Alberta farmers should be able to poop in the great outdoors if there’s no toilet available, say farm workers reviewing the province’s workplace safety regulations.
That change was one of over a hundred recommendations made by four technical working groups tasked by the province to review how Alberta’s occupational safety and health rules should apply to farms and ranches. The province released the working groups’ reports last week.
The province passed the controversial farm safety law Bill 6 in December 2015. The law puts paid, non-family workers under provincial occupational health and safety regulations and requires those workers to have Workers’ Compensation Board insurance coverage.
After the law sparked angry protests from farmers, the province struck six working groups to review how health and safety rules should apply to farms. Recommendations from two of those groups (which included Sturgeon County Coun. Karen Shaw and St. Albert labour relations officer Dewey Funk as members) were accepted earlier this year.
“We’ve promised from day one that we were going to consult as widely as possible,” said Agriculture Minister Oneil Carlier in an interview.
He acknowledged that the reports were long and technical (about 200 pages total) and said that the province was working on a summary of them.
The four reports contain 142 recommendations on health and safety rules, best practices, and education.
The groups had some very candid conversations about farm safety, said Enjoy Centre co-owner Jim Hole, who represented greenhouse owners on one of the groups.
“I learned a lot. We had a lot of people from all sectors of agriculture.”
The groups were very inclusive and went out of their way to allow for dissenting opinions, said group member Don Voaklander, director of the Injury Prevention Centre at the University of Alberta.
“They really tried to give voice to people who didn’t agree with everything the government was doing.”
Farming is the fourth most dangerous occupation in Canada, and farm workers deserve the same protection as any other worker in the province, Voaklander said.
But Hole said farms also have unique traits, such as animals, and family members, that set them apart from other work sites. That means you can’t apply the same rules to them without adaptation.
Many of the working group’s recommendations called for exemptions or changes to workplace safety rules as applied to farms.
One group called for farmers to be allowed to wear riding boots if they worked with horses, for example, as wearing steel-toed boots was hazardous on horses. Another wanted farmers to be able to use “the great outdoors” as a toilet, as they often work far from bathrooms. Discussion of the latter recommendation involved “a series of bad puns,” noted group chair Donald Mallon.
The groups also disagreed on some changes. While some members supported mandatory seatbelt use, others deemed it impractical, as farmers often had to drive equipment while seated backwards. There was also disagreement on whether or not rollover protection structures should be required on all tractors and ATVs.

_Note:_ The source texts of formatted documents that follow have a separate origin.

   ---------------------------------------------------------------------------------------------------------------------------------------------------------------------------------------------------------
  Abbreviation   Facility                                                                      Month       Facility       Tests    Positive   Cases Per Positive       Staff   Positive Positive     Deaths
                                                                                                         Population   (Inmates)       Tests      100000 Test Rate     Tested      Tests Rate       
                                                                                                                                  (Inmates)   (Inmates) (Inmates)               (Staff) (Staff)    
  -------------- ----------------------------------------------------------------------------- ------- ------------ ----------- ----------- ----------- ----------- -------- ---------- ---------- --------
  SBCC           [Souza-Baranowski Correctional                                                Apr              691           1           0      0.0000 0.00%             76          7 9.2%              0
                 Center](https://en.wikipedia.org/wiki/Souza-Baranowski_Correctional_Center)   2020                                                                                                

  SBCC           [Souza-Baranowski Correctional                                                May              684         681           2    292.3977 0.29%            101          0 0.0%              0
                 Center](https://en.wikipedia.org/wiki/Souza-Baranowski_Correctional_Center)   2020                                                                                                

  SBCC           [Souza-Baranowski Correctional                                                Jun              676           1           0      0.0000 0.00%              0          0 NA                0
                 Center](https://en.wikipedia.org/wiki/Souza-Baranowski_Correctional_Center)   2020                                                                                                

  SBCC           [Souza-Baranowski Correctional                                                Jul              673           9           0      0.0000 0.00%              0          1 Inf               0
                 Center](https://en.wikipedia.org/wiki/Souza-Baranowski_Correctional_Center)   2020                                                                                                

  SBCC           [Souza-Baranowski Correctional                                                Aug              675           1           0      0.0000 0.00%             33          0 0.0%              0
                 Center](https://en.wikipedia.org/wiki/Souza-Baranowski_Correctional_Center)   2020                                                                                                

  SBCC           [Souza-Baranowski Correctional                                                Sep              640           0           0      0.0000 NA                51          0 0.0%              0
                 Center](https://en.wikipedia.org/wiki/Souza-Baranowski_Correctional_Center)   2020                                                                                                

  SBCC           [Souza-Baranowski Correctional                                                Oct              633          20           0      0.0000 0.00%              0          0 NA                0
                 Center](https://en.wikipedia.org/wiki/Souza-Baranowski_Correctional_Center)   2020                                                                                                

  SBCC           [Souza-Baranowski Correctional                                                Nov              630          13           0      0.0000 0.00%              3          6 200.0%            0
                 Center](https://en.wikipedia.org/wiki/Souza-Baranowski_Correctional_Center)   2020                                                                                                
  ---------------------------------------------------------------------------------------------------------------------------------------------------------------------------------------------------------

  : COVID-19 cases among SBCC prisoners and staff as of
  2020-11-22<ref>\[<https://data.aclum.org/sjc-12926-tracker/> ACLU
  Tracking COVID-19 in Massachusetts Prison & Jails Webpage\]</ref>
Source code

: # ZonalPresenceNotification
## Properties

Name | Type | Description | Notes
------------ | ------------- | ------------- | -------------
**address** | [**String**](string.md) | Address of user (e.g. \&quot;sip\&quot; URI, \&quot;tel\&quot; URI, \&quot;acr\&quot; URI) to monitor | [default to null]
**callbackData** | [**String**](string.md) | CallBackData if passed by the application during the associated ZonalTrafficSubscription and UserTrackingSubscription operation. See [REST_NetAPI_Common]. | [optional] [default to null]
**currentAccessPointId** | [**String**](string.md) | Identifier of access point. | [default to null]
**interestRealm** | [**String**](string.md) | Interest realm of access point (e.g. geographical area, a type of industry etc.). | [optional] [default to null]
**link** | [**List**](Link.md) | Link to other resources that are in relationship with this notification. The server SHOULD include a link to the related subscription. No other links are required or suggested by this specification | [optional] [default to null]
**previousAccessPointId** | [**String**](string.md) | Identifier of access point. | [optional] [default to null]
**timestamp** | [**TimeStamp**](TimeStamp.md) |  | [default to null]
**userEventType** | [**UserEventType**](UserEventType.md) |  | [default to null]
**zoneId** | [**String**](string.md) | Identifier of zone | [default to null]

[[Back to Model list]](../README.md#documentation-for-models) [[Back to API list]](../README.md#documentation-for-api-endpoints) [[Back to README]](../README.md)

“Everyone in the agriculture safety world knows they’re one of the primary prevention methods to keep people from dying on tractors,” Voaklander said, but some group members presented what he called “garbage” evidence to the contrary. He personally hoped the province would make rollover protectors mandatory, possibly with a rebate for retrofitting old tractors.
Hole agreed, noting that his father was one of the first in this region to add a roll-cage to his tractor.
“It may not be perfect for every situation, but the way I see it, the good outweighs the bad.”
The groups called for new guidelines on entanglements, rebates to defray the costs of safety rules, and the creation of an industry-led provincial farm safety association.
The province has yet to adopt any of the recommendations in these four reports, Carlier said. He encouraged people to read and comment on them before Jan. 15.
The reports are available at www.alberta.ca/farm-and-ranch-consultations.aspx.